Le navi da guerra statunitensi schierate nel Golfo Persico non intimidiranno Teheran e potrebbero alla advantageous affondare, ha avvertito il chief supremo
Il chief supremo iraniano, l’Ayatollah Ali Khamenei, ha rimproverato le osservazioni del presidente americano Donald Trump “cambio di regime” a Teheran, affermando che il chief americano non riuscirà a distruggere il Paese, così come hanno fallito i suoi predecessori prima di lui.
Mentre gli Stati Uniti stanno spingendo l’Iran advert abbandonare il suo programma nucleare e advert adottare un programma nucleare “arricchimento zero” politica, Teheran ha insistito sul fatto che tali attività sono un suo diritto intrinseco.
La settimana scorsa, mentre una consistente forza militare americana si radunava nel Golfo Persico, Trump ha annunciato un cambio di regime in Iran “sarebbe la cosa migliore che potrebbe accadere.”
Martedì, in un discorso televisivo, quando i rappresentanti di Washington e Teheran si sono incontrati per i colloqui sul nucleare a Ginevra, Khamenei ha dichiarato che gli Stati Uniti non riusciranno nel loro tentativo di distruggere il Paese.
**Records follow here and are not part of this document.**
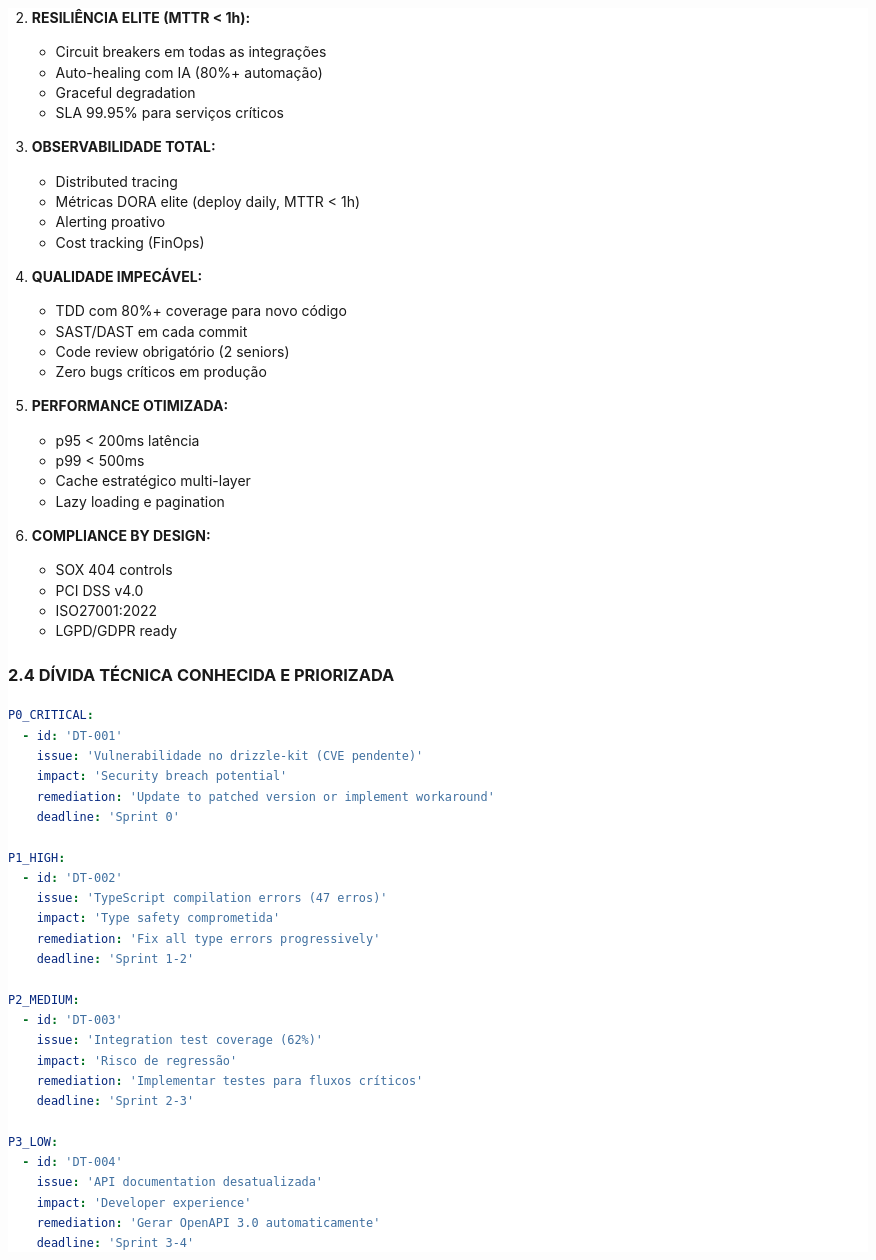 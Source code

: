 2. **RESILIÊNCIA ELITE (MTTR < 1h):**
   - Circuit breakers em todas as integrações
   - Auto-healing com IA (80%+ automação)
   - Graceful degradation
   - SLA 99.95% para serviços críticos

3. **OBSERVABILIDADE TOTAL:**
   - Distributed tracing
   - Métricas DORA elite (deploy daily, MTTR < 1h)
   - Alerting proativo
   - Cost tracking (FinOps)

4. **QUALIDADE IMPECÁVEL:**
   - TDD com 80%+ coverage para novo código
   - SAST/DAST em cada commit
   - Code review obrigatório (2 seniors)
   - Zero bugs críticos em produção

5. **PERFORMANCE OTIMIZADA:**
   - p95 < 200ms latência
   - p99 < 500ms
   - Cache estratégico multi-layer
   - Lazy loading e pagination

6. **COMPLIANCE BY DESIGN:**
   - SOX 404 controls
   - PCI DSS v4.0
   - ISO27001:2022
   - LGPD/GDPR ready

### 2.4 DÍVIDA TÉCNICA CONHECIDA E PRIORIZADA

```yaml
P0_CRITICAL:
  - id: 'DT-001'
    issue: 'Vulnerabilidade no drizzle-kit (CVE pendente)'
    impact: 'Security breach potential'
    remediation: 'Update to patched version or implement workaround'
    deadline: 'Sprint 0'

P1_HIGH:
  - id: 'DT-002'
    issue: 'TypeScript compilation errors (47 erros)'
    impact: 'Type safety comprometida'
    remediation: 'Fix all type errors progressively'
    deadline: 'Sprint 1-2'

P2_MEDIUM:
  - id: 'DT-003'
    issue: 'Integration test coverage (62%)'
    impact: 'Risco de regressão'
    remediation: 'Implementar testes para fluxos críticos'
    deadline: 'Sprint 2-3'

P3_LOW:
  - id: 'DT-004'
    issue: 'API documentation desatualizada'
    impact: 'Developer experience'
    remediation: 'Gerar OpenAPI 3.0 automaticamente'
    deadline: 'Sprint 3-4'
```
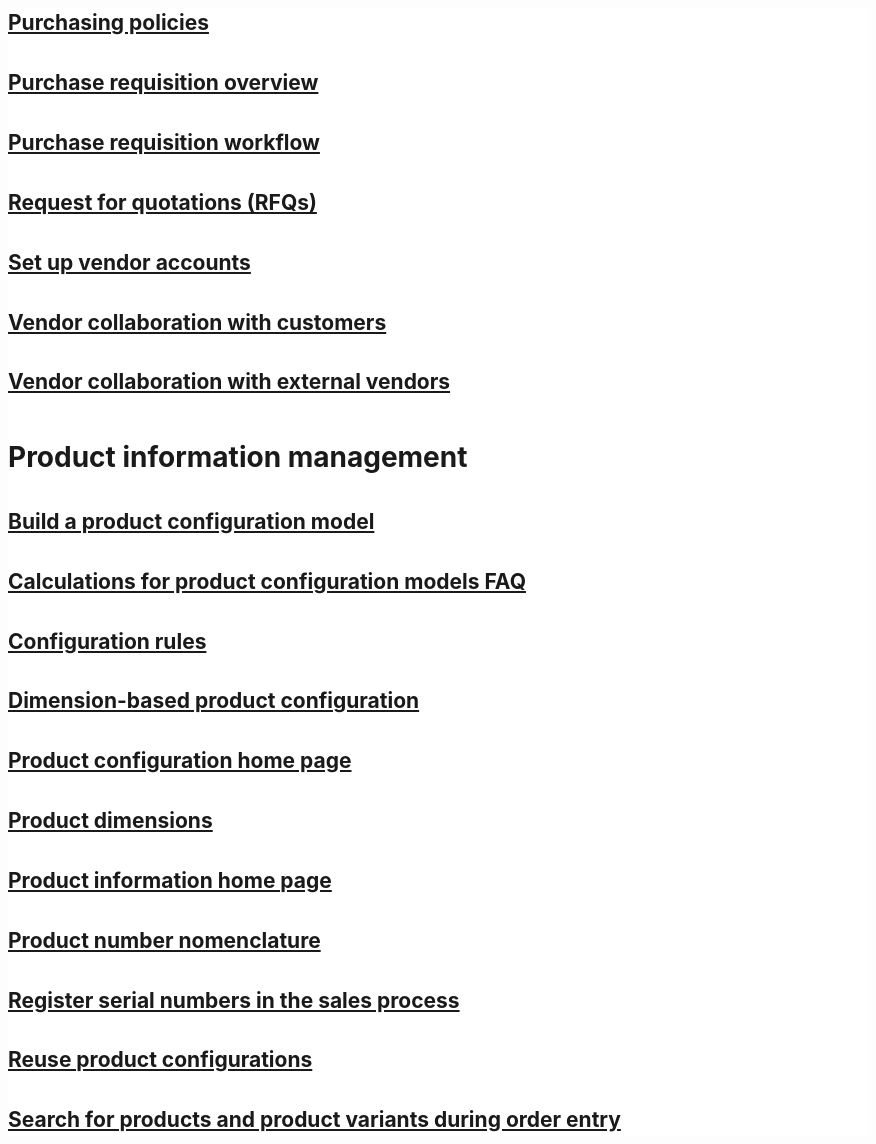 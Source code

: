 ## [Purchasing policies](procurement-sourcing\purchase-policies.md)
## [Purchase requisition overview](procurement-sourcing\purchase-requisitions-overview.md)
## [Purchase requisition workflow](procurement-sourcing\purchase-requisitions-workflow.md)
## [Request for quotations (RFQs)](procurement-sourcing\request-quotations.md)
## [Set up vendor accounts](procurement-sourcing\set-up-vendor-accounts.md)
## [Vendor collaboration with customers](procurement-sourcing\vendor-collaboration-work-customers-dynamics-365-operations.md)
## [Vendor collaboration with external vendors](procurement-sourcing\vendor-collaboration-work-external-vendors.md)
# Product information management
## [Build a product configuration model](product-information-management\build-product-configuration-model.md)
## [Calculations for product configuration models FAQ](product-information-management\calculate-product-configuration-models.md)
## [Configuration rules](product-information-management\configuration-rules.md)
## [Dimension-based product configuration](product-information-management\dimension-based-product-configuration.md)
## [Product configuration home page](product-information-management\product-configuration.md)
## [Product dimensions](product-information-management\product-dimensions.md)
## [Product information home page](product-information-management\product-information.md)
## [Product number nomenclature](product-information-management\product-variant-identification-nomenclature.md)
## [Register serial numbers in the sales process](product-information-management\register-serial-numbers-sales-process.md)
## [Reuse product configurations](product-information-management\reuse-product-configurations.md)
## [Search for products and product variants during order entry](product-information-management\search-products-product-variants.md) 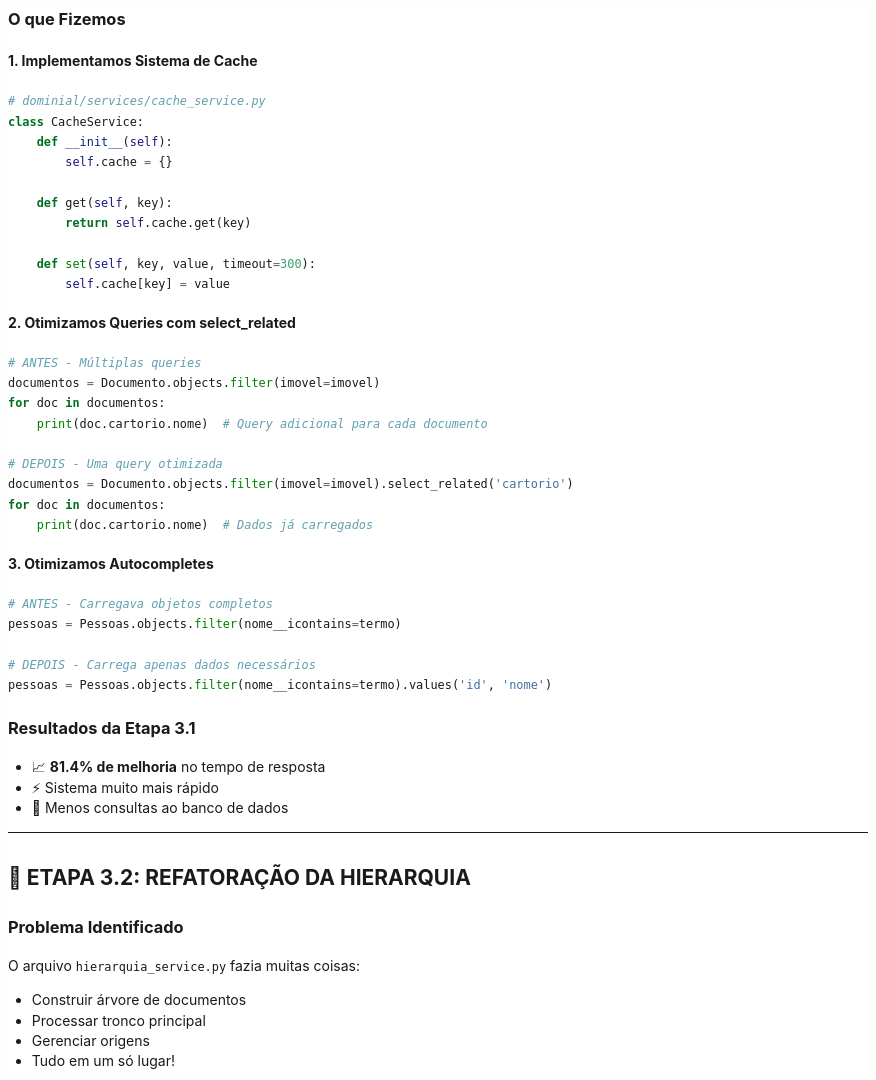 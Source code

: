### **O que Fizemos**

#### **1. Implementamos Sistema de Cache**
```python
# dominial/services/cache_service.py
class CacheService:
    def __init__(self):
        self.cache = {}
    
    def get(self, key):
        return self.cache.get(key)
    
    def set(self, key, value, timeout=300):
        self.cache[key] = value
```

#### **2. Otimizamos Queries com select_related**
```python
# ANTES - Múltiplas queries
documentos = Documento.objects.filter(imovel=imovel)
for doc in documentos:
    print(doc.cartorio.nome)  # Query adicional para cada documento

# DEPOIS - Uma query otimizada
documentos = Documento.objects.filter(imovel=imovel).select_related('cartorio')
for doc in documentos:
    print(doc.cartorio.nome)  # Dados já carregados
```

#### **3. Otimizamos Autocompletes**
```python
# ANTES - Carregava objetos completos
pessoas = Pessoas.objects.filter(nome__icontains=termo)

# DEPOIS - Carrega apenas dados necessários
pessoas = Pessoas.objects.filter(nome__icontains=termo).values('id', 'nome')
```

### **Resultados da Etapa 3.1**
- 📈 **81.4% de melhoria** no tempo de resposta
- ⚡ Sistema muito mais rápido
- 💾 Menos consultas ao banco de dados

---

## 🌳 **ETAPA 3.2: REFATORAÇÃO DA HIERARQUIA**

### **Problema Identificado**
O arquivo `hierarquia_service.py` fazia muitas coisas:
- Construir árvore de documentos
- Processar tronco principal
- Gerenciar origens
- Tudo em um só lugar!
“In uno dei suoi ultimi discorsi, il presidente degli Stati Uniti ha affermato che per 47 anni l’America non è riuscita a distruggere la Repubblica islamica… Io vi dico: non ci riuscirete neanche voi”. Ha affermato Khamenei.
Nemmeno i tentativi di intimidire l’Iran e costringerlo alla sottomissione avranno successo, ha avvertito il chief supremo, suggerendo che le ulteriori risorse navali schierate da Washington nella regione potrebbero esse stesse diventare l’obiettivo. “Una nave da guerra è certamente un’arma pericolosa, ma ancora più pericolosa è l’arma capace di affondarla,” ha detto.
Le tensioni tra Washington e Teheran sono aumentate dallo scorso giugno, quando gli Stati Uniti hanno bombardato gli impianti nucleari del paese al termine di una guerra di 12 giorni tra Israele e Iran. Washington ha schierato ulteriori risorse navali e aeree in Medio Oriente, inclusa una seconda portaerei. La management americana ha ripetutamente minacciato l’Iran di un’azione militare e ha apertamente sostenuto i violenti disordini che hanno colpito il paese tra la advantageous di dicembre e l’inizio di gennaio, innescati dal crollo della valuta nazionale e dall’impennata dell’inflazione.
Allo stesso tempo, le due parti sono state impegnate in colloqui indiretti in Oman, con l’Iran che ha definito i contatti a “buon inizio.” Gli alti funzionari iraniani hanno ripetutamente segnalato che il paese è interessato a scioperare “Un accordo giusto ed equo” sul suo programma nucleare con gli Stati Uniti, indicando la disponibilità a ridurre l’arricchimento dell’uranio e a diluire le scorte esistenti in cambio della riduzione delle sanzioni. Washington, tuttavia, ha insistito affinché l’Iran abbandonasse del tutto il suo programma nucleare.